┌─ Data for this exercise

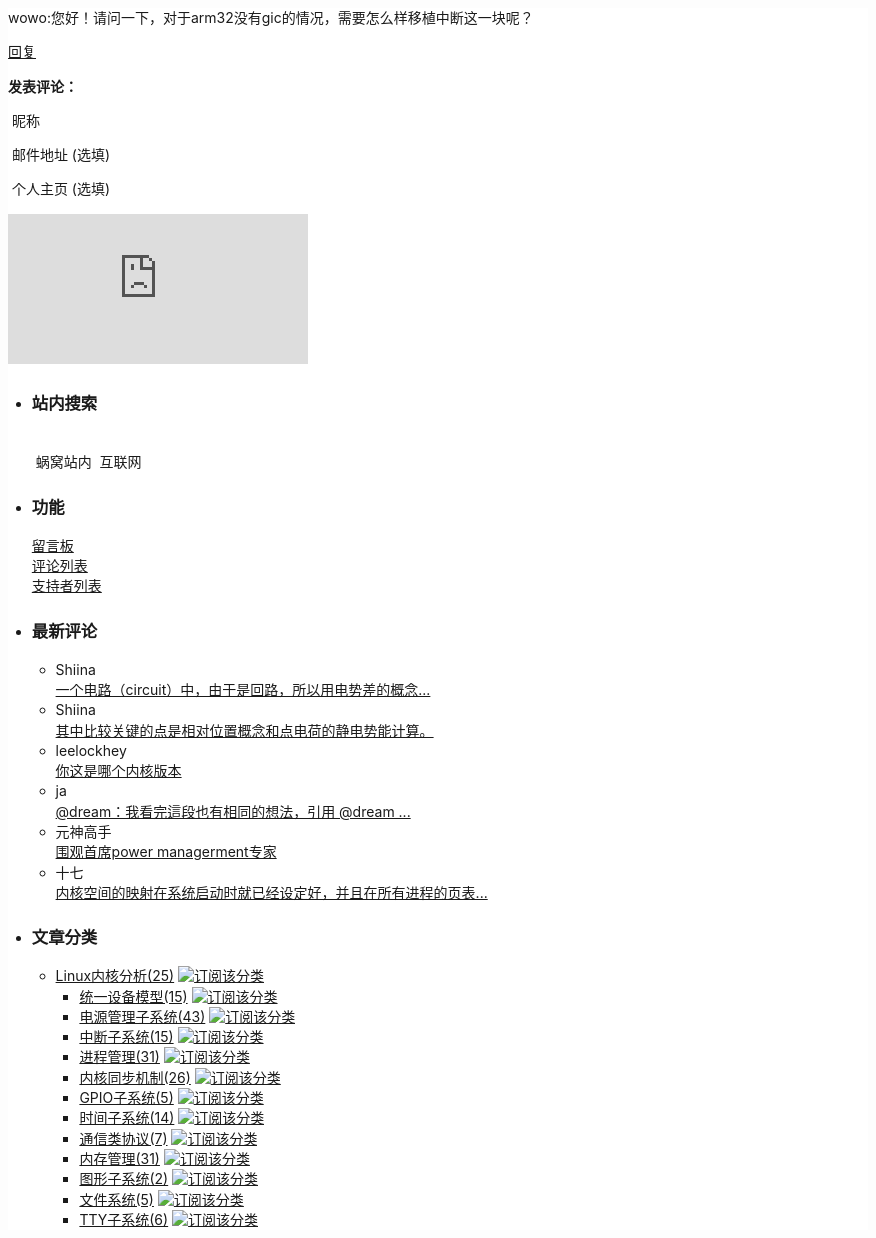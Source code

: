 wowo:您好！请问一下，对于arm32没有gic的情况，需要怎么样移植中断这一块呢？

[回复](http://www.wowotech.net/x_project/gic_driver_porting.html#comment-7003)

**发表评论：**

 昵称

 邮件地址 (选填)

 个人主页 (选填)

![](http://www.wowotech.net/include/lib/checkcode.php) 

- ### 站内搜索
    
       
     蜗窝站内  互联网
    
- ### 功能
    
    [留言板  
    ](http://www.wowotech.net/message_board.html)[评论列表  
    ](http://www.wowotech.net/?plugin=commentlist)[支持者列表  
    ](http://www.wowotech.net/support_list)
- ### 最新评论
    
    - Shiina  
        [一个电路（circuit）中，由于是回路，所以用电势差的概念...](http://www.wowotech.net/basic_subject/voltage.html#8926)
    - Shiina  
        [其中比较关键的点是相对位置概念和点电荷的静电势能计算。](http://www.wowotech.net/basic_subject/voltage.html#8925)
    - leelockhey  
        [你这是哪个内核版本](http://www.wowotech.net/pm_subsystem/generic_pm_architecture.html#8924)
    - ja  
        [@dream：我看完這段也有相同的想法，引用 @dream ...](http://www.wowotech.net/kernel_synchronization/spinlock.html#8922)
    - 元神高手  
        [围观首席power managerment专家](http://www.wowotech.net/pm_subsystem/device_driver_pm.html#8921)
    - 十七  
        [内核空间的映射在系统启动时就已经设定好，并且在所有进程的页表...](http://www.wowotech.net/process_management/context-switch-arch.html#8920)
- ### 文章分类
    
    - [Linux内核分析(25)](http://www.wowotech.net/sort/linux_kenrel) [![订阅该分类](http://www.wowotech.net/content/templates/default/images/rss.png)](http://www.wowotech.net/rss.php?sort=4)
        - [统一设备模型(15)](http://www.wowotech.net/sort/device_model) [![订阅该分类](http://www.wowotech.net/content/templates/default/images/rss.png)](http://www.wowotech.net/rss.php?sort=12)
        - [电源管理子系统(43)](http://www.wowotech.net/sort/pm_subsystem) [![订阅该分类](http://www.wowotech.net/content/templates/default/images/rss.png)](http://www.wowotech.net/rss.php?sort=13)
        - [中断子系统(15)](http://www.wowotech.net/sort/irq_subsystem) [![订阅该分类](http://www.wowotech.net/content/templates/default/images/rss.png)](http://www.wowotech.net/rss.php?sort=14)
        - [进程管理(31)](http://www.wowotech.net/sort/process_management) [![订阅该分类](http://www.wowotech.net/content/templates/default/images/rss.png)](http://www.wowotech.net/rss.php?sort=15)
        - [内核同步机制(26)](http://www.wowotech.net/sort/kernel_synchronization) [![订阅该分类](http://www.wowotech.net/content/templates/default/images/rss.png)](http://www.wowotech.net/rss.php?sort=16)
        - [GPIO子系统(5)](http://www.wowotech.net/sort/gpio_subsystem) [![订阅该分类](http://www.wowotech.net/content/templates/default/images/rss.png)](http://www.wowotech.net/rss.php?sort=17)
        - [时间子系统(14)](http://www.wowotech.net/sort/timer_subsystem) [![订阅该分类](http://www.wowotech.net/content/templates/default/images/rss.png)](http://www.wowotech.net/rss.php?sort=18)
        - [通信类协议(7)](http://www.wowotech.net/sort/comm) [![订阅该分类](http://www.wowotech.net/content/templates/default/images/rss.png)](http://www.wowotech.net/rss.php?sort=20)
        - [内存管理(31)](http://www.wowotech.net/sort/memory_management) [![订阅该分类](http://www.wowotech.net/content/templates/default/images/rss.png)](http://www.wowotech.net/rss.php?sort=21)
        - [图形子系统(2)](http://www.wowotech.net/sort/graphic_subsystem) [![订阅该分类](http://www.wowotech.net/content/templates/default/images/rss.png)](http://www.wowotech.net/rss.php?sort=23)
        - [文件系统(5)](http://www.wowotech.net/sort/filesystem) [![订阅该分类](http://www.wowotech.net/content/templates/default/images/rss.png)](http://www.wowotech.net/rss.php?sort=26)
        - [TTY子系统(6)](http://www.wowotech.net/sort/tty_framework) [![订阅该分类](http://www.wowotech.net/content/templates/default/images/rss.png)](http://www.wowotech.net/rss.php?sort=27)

└─
┌─ Data for this exercise

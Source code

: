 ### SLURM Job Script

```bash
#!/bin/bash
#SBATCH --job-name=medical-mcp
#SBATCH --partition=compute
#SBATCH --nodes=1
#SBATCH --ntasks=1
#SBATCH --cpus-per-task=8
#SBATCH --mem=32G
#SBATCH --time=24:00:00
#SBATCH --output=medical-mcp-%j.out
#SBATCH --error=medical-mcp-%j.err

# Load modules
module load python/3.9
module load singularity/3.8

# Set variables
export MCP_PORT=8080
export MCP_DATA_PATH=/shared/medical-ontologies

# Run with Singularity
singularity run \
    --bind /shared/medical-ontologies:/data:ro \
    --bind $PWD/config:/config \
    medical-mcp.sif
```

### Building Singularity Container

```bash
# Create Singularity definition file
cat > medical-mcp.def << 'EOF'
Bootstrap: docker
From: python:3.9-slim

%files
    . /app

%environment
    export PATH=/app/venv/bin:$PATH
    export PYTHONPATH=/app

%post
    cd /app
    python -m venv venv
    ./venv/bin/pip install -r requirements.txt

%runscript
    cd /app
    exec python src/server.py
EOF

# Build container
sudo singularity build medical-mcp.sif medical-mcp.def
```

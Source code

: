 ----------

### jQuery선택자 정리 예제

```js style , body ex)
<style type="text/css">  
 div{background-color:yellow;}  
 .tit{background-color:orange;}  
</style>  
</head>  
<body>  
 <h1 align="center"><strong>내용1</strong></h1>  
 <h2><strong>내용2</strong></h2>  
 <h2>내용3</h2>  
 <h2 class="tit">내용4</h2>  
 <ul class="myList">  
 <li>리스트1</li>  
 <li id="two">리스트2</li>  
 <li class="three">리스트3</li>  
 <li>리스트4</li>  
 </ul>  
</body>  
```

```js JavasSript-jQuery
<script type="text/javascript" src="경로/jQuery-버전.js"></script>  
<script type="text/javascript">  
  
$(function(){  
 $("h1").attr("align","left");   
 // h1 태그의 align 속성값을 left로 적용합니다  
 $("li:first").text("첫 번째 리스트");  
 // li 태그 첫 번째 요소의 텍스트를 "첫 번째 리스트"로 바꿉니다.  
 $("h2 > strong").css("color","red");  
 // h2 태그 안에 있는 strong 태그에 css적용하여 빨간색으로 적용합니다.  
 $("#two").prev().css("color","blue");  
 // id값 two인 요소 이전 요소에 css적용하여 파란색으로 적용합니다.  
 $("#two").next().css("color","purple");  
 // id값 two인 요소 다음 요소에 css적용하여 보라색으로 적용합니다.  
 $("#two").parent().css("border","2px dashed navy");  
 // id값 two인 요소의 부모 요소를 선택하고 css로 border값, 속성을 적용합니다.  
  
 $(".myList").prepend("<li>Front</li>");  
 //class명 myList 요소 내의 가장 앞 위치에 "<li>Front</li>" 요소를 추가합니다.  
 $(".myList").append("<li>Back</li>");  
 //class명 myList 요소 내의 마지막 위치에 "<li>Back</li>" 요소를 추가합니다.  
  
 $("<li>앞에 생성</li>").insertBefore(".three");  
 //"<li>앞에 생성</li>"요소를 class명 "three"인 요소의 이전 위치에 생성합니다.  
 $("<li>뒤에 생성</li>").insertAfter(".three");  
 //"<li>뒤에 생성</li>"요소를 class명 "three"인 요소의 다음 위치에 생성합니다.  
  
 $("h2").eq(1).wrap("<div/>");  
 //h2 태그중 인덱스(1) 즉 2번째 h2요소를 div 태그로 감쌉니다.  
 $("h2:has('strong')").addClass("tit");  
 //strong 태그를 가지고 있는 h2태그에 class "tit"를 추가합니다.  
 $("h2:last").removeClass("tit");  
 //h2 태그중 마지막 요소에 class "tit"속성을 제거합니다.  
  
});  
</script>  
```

└─

What to do
Taking the lines above one at a time, give the number of them that contain the string "medical". Add nothing else.

Result for this task
8